Source data:
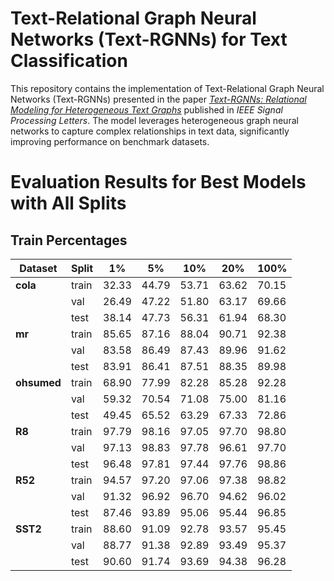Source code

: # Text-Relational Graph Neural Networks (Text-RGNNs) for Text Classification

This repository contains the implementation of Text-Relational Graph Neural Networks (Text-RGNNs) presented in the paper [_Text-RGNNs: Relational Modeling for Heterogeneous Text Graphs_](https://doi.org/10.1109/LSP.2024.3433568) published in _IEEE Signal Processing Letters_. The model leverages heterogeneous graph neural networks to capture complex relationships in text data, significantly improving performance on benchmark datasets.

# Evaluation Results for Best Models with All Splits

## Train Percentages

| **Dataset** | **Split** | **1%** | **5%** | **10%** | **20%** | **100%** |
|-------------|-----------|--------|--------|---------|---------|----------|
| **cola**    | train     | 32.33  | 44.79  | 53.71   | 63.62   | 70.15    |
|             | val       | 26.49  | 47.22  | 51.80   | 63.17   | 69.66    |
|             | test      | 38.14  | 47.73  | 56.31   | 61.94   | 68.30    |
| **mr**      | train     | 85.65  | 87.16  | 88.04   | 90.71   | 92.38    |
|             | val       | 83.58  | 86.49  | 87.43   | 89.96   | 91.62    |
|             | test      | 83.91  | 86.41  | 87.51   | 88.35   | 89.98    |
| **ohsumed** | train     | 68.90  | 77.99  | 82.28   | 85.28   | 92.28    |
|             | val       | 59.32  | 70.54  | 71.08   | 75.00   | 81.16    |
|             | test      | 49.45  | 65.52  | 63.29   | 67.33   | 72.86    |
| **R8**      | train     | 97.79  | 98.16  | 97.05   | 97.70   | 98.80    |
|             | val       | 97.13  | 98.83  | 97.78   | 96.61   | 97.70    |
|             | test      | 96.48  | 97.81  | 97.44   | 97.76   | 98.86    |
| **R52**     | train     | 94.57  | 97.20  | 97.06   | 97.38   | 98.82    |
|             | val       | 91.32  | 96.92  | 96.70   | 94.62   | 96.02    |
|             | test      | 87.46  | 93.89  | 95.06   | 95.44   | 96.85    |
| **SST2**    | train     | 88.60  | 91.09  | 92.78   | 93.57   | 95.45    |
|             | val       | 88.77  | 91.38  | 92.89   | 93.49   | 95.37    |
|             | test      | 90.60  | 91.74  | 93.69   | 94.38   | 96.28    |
...
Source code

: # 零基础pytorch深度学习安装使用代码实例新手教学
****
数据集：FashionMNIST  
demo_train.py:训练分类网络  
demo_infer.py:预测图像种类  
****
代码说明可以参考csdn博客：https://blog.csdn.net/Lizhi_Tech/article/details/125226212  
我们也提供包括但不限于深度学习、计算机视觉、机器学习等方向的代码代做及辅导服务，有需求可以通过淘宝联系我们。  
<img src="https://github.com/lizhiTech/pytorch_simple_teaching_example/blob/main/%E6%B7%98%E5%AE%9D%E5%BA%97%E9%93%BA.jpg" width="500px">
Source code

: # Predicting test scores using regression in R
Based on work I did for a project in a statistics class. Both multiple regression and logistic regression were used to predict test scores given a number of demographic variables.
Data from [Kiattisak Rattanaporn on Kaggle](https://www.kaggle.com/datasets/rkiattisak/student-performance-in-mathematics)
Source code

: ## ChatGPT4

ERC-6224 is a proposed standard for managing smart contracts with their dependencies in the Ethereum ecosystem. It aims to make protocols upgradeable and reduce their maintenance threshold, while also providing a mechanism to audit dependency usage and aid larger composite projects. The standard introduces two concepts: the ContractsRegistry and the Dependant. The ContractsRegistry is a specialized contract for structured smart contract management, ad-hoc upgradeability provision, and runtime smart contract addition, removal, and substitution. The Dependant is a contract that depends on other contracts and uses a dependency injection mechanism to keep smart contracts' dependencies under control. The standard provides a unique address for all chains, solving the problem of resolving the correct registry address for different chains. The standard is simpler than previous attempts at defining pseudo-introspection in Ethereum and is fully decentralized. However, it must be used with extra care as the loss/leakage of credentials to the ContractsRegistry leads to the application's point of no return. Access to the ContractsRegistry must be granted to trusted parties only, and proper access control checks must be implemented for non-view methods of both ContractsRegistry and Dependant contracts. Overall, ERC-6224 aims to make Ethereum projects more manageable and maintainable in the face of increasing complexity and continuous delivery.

Assignment: Copy here each line of the preceding records with "regression" in it.

Exercise result:
: # Predicting test scores using regression in R
Based on work I did for a project in a statistics class. Both multiple regression and logistic regression were used to predict test scores given a number of demographic variables.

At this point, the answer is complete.